Aim of the task: Transcribe the whole listing exactly; the images stay out.

**** Exercise material

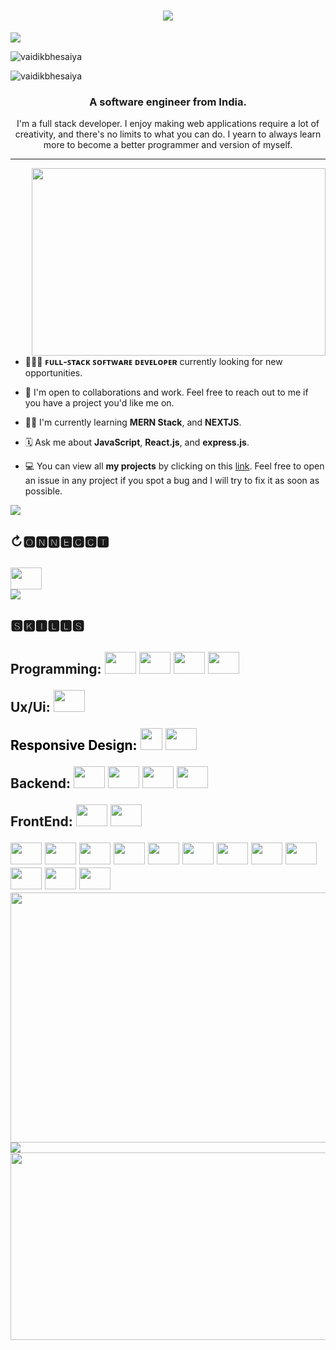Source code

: ﻿<h1 align="center">
    <img src="https://readme-typing-svg.herokuapp.com/?lines=Hi+there!+👋🏽;I'm+𝓥𝓪𝓲𝓭𝓲𝓴!;Nice+to+meet+you!+🙂&center=true&size=30&color=29d2a">
</h1>
<img src="https://user-images.githubusercontent.com/74038190/212284100-561aa473-3905-4a80-b561-0d28506553ee.gif">
<p align="left"> <img src="https://komarev.com/ghpvc/?username=vaidikbhesaniya&label=Profile%20views&color=0e75b6&style=flat" alt="vaidikbhesaiya" /> </p>
<p align="left"> <img src="https://wakatime.com/badge/user/018ecc04-e637-4006-93e5-887409b18d27.svg" alt="vaidikbhesaiya" /> </p>
<h3 align="center">A software engineer  from India.</h3>

<p align="center">I'm a full stack developer. I enjoy making web applications  require a lot of creativity, and there's no limits to what you can do. I yearn to always learn more to become a better programmer and version of myself.</p>

---

<img align="right" width="470px" height="300px" src="https://user-images.githubusercontent.com/74038190/212750996-938b257b-266c-45a7-9af7-655341c0f58b.gif">

- 👨🏽‍💻 **ꜰᴜʟʟ-ꜱᴛᴀᴄᴋ ꜱᴏꜰᴛᴡᴀʀᴇ ᴅᴇᴠᴇʟᴏᴘᴇʀ** currently looking for new opportunities.

- 👥 I'm open to collaborations and work. Feel free to reach out to me if you have a project you'd like me on.

- 🥷🏽 I'm currently learning **MERN Stack**, and **NEXTJS**.

- 🗓 Ask me about **JavaScript**, **React.js**, and **express.js**.

- 💻 You can view all **my projects** by clicking on this [link](https://github.com/vaidikbhesaniya?tab=repositories). Feel free to open an issue in any project if you spot a bug and I will try to fix it as soon as possible.
<img src="https://user-images.githubusercontent.com/74038190/212284100-561aa473-3905-4a80-b561-0d28506553ee.gif">
 <h2>↻🅾🅽🅽🅴🅲🅲🆃<h2>

 <a href="https://www.linkedin.com/in/vaidik-bhesaniya-17863821b/">
<img height="35" width="50" src="https://skillicons.dev/icons?i=linkedin" />
 </a>

</br>
 <img src="https://user-images.githubusercontent.com/74038190/212284100-561aa473-3905-4a80-b561-0d28506553ee.gif">
 <h2> 🆂🅺🅸🅻🅻🆂<h2>
 <div align="left">
<p>Programming:
<img height="35" width="50" src="https://skillicons.dev/icons?i=javascript" />
<img height="35" width="50" src="https://skillicons.dev/icons?i=typescript" />
    <img height="35" width="50" src="https://skillicons.dev/icons?i=c" />
    
<img height="35" width="50" src="https://skillicons.dev/icons?i=java" />
</p>
<p>Ux/Ui: 
<img height="35" width="50" src="https://skillicons.dev/icons?i=figma" />
</p>
<p  style="color: black;">Responsive Design:
   <img height="35" width="35" src="https://avatars.githubusercontent.com/u/139895814?s=280&v=4"> 
    <img height="35" width="50" src="https://skillicons.dev/icons?i=tailwind" />
</p>

<p>Backend:
   <img height="35" width="50" src="https://skillicons.dev/icons?i=mysql" /> 
    <img height="35" width="50" src="https://skillicons.dev/icons?i=supabase" />
      <img height="35" width="50" src="https://skillicons.dev/icons?i=mongodb" />    
    <img height="35" width="50" src="https://skillicons.dev/icons?i=postgresql" />
       
</p>

<p>FrontEnd:
<img height="35" width="50" src="https://skillicons.dev/icons?i=react" />
<img height="35" width="50" src="https://skillicons.dev/icons?i=vite" />
</p>
<img height="35" width="50" src="https://skillicons.dev/icons?i=express" />

<img height="35" width="50" src="https://skillicons.dev/icons?i=git" />

<img height="35" width="50" src="https://skillicons.dev/icons?i=md" />
<img height="35" width="50" src="https://skillicons.dev/icons?i=nextjs" />

<img height="35" width="50" src="https://skillicons.dev/icons?i=nodejs" />
<img height="35" width="50" src="https://skillicons.dev/icons?i=postman" />
<img height="35" width="50" src="https://skillicons.dev/icons?i=redux" />

<img height="35" width="50" src="https://skillicons.dev/icons?i=ts" />

<img height="35" width="50" src="https://skillicons.dev/icons?i=vercel" />

<img height="35" width="50" src="https://skillicons.dev/icons?i=prisma" />
<img height="35" width="50" src="https://skillicons.dev/icons?i=docker" />	
<img height="35" width="50" src="https://skillicons.dev/icons?i=nextauth" />
 </div>

 <img height="400" width="780" src="https://wakatime.com/share/@vaidikbhesaniya/e6cc7eb3-d3f5-44bf-90b5-b61c53e024c0.svg" align="center">
<img src="https://user-images.githubusercontent.com/74038190/212284100-561aa473-3905-4a80-b561-0d28506553ee.gif">
<img height="300" width="1275" align="center" src="https://contribution.catsjuice.com/_/vaidikbhesaniya?chart=3dbar&gap=0.6&scale=2&flatten=0&animation=wave&format=svg&weeks=30&theme=red&dark=true"/>
 
  
   

</br>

********

Solution for this task:
Source code

: ﻿<h1 align="center">
    <img src="https://readme-typing-svg.herokuapp.com/?lines=Hi+there!+👋🏽;I'm+𝓥𝓪𝓲𝓭𝓲𝓴!;Nice+to+meet+you!+🙂&center=true&size=30&color=29d2a">
</h1>
<img src="https://user-images.githubusercontent.com/74038190/212284100-561aa473-3905-4a80-b561-0d28506553ee.gif">
<p align="left"> <img src="https://komarev.com/ghpvc/?username=vaidikbhesaniya&label=Profile%20views&color=0e75b6&style=flat" alt="vaidikbhesaiya" /> </p>
<p align="left"> <img src="https://wakatime.com/badge/user/018ecc04-e637-4006-93e5-887409b18d27.svg" alt="vaidikbhesaiya" /> </p>
<h3 align="center">A software engineer  from India.</h3>

<p align="center">I'm a full stack developer. I enjoy making web applications  require a lot of creativity, and there's no limits to what you can do. I yearn to always learn more to become a better programmer and version of myself.</p>

---

<img align="right" width="470px" height="300px" src="https://user-images.githubusercontent.com/74038190/212750996-938b257b-266c-45a7-9af7-655341c0f58b.gif">

- 👨🏽‍💻 **ꜰᴜʟʟ-ꜱᴛᴀᴄᴋ ꜱᴏꜰᴛᴡᴀʀᴇ ᴅᴇᴠᴇʟᴏᴘᴇʀ** currently looking for new opportunities.

- 👥 I'm open to collaborations and work. Feel free to reach out to me if you have a project you'd like me on.

- 🥷🏽 I'm currently learning **MERN Stack**, and **NEXTJS**.

- 🗓 Ask me about **JavaScript**, **React.js**, and **express.js**.

- 💻 You can view all **my projects** by clicking on this [link](https://github.com/vaidikbhesaniya?tab=repositories). Feel free to open an issue in any project if you spot a bug and I will try to fix it as soon as possible.
<img src="https://user-images.githubusercontent.com/74038190/212284100-561aa473-3905-4a80-b561-0d28506553ee.gif">
 <h2>↻🅾🅽🅽🅴🅲🅲🆃<h2>

 <a href="https://www.linkedin.com/in/vaidik-bhesaniya-17863821b/">
<img height="35" width="50" src="https://skillicons.dev/icons?i=linkedin" />
 </a>

</br>
 <img src="https://user-images.githubusercontent.com/74038190/212284100-561aa473-3905-4a80-b561-0d28506553ee.gif">
 <h2> 🆂🅺🅸🅻🅻🆂<h2>
 <div align="left">
<p>Programming:
<img height="35" width="50" src="https://skillicons.dev/icons?i=javascript" />
<img height="35" width="50" src="https://skillicons.dev/icons?i=typescript" />
    <img height="35" width="50" src="https://skillicons.dev/icons?i=c" />
    
<img height="35" width="50" src="https://skillicons.dev/icons?i=java" />
</p>
<p>Ux/Ui: 
<img height="35" width="50" src="https://skillicons.dev/icons?i=figma" />
</p>
<p  style="color: black;">Responsive Design:
   <img height="35" width="35" src="https://avatars.githubusercontent.com/u/139895814?s=280&v=4"> 
    <img height="35" width="50" src="https://skillicons.dev/icons?i=tailwind" />
</p>

<p>Backend:
   <img height="35" width="50" src="https://skillicons.dev/icons?i=mysql" /> 
    <img height="35" width="50" src="https://skillicons.dev/icons?i=supabase" />
      <img height="35" width="50" src="https://skillicons.dev/icons?i=mongodb" />    
    <img height="35" width="50" src="https://skillicons.dev/icons?i=postgresql" />
       
</p>

<p>FrontEnd:
<img height="35" width="50" src="https://skillicons.dev/icons?i=react" />
<img height="35" width="50" src="https://skillicons.dev/icons?i=vite" />
</p>
<img height="35" width="50" src="https://skillicons.dev/icons?i=express" />

<img height="35" width="50" src="https://skillicons.dev/icons?i=git" />

<img height="35" width="50" src="https://skillicons.dev/icons?i=md" />
<img height="35" width="50" src="https://skillicons.dev/icons?i=nextjs" />

<img height="35" width="50" src="https://skillicons.dev/icons?i=nodejs" />
<img height="35" width="50" src="https://skillicons.dev/icons?i=postman" />
<img height="35" width="50" src="https://skillicons.dev/icons?i=redux" />

<img height="35" width="50" src="https://skillicons.dev/icons?i=ts" />

<img height="35" width="50" src="https://skillicons.dev/icons?i=vercel" />

<img height="35" width="50" src="https://skillicons.dev/icons?i=prisma" />
<img height="35" width="50" src="https://skillicons.dev/icons?i=docker" />	
<img height="35" width="50" src="https://skillicons.dev/icons?i=nextauth" />
 </div>

 <img height="400" width="780" src="https://wakatime.com/share/@vaidikbhesaniya/e6cc7eb3-d3f5-44bf-90b5-b61c53e024c0.svg" align="center">
<img src="https://user-images.githubusercontent.com/74038190/212284100-561aa473-3905-4a80-b561-0d28506553ee.gif">
<img height="300" width="1275" align="center" src="https://contribution.catsjuice.com/_/vaidikbhesaniya?chart=3dbar&gap=0.6&scale=2&flatten=0&animation=wave&format=svg&weeks=30&theme=red&dark=true"/>
 
  
   

</br>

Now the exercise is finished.